То, что ранее возлагал он на веру, он возлагает на искусство. Ему придаются цели религии. «Итак, — оканчивает Гоголь письмо, — благословясь и помолясь, обратимся же сильней, чем когда-либо прежде, к нашему милому искусству».
Таков Гоголь перед Иерусалимом, таков — и еще более укрепленный в идее возврата — он после Иерусалима. Иерусалим — рубеж, который он сам себе поставил и должен был перешагнуть.

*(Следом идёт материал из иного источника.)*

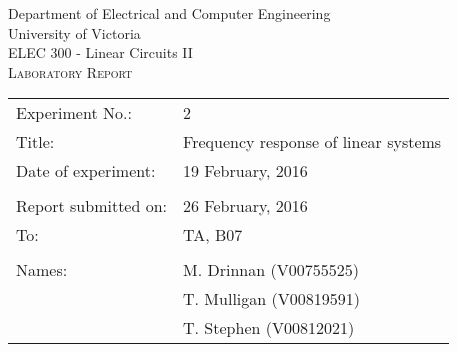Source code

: \begin{center}
	\begin{LARGE}
		Department of Electrical and Computer Engineering \\
		University of Victoria \\
		ELEC 300 - Linear Circuits II \\[1cm]
		\textsc{Laboratory Report}
		\\[1cm]
	\end{LARGE}
\end{center}

\begin{tabular}{ p{} p{} }
	Experiment No.: & 2 \\ 
	Title: & Frequency response of linear systems \\ 
	Date of experiment:& 19 February, 2016 \\ 
	& \\
	Report submitted on:& 26 February, 2016 \\ 
	To: & TA, B07 \\ 
	& \\
	Names: & M. Drinnan (V00755525)\\
	& T. Mulligan (V00819591) \\
	& T. Stephen (V00812021) 
\end{tabular}

\newpage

Он вновь (и на этот раз окончательно) вернулся в Россию. Затянувшееся время бегства закончилось. Плутания по чужим землям и всяким «кривым» дорогам привели его наконец в родную гавань, где ждали его дом, мать, работа... и смерть. Но он не знал, что здесь подстерегает его еще одно испытание, еще один «крюк» в сторону от пути, который он себе назначил, поклявшись отдаться только одному милому искусству и забыть о земном.
Им станет, как скажет он позже, «отвлеченье на миг», отвлечение земное, сильное, которое отзовется в нем содроганьем всех нервов и еще раз оторвет его от труда и заставит вновь «пасть» в глазах самого себя.
Что ж, пора и в нашей книге явиться роману: что же за книга без романа, и герой без романа, и жизнь без романа? Роман Гоголя непохож на другие романы, он гоголевский роман: будто бы он был и вместе с тем его не было. Кажется, есть все свидетельства, и в то же время нет их, кажется, на этот раз был пойман он за руку, схвачен на месте преступления и опознан — нет, отвертелся, вывернулся, ушел и такого туману напустил всем в глаза, что, протерши их, еще долго причастные к этой истории спрашивали себя: а было ли что-нибудь на самом деле или только причудилось?
Даже сама графиня Анна Михайловна Вьельгорская, героиня романа, едва ли бы смогла ответить, было ли. И с нею, как с биографами своими, сыграл Гоголь очередную шутку: на что-то намекнул, о чем-то невзначай проговорился, но, оставив себе все пути для отступления, ничего не сказал. В двусмысленное положение поставил он ее тщеславие и наше любопытство — и то и другое остались неудовлетворенными, им отпущено только право на догадки, которые не могут служить доказательствами.
Но в том, что в конце 1848 — начале 1849 года между Гоголем и Анной Михайловной Вьельгорской что-то произошло, сомневаться не приходится.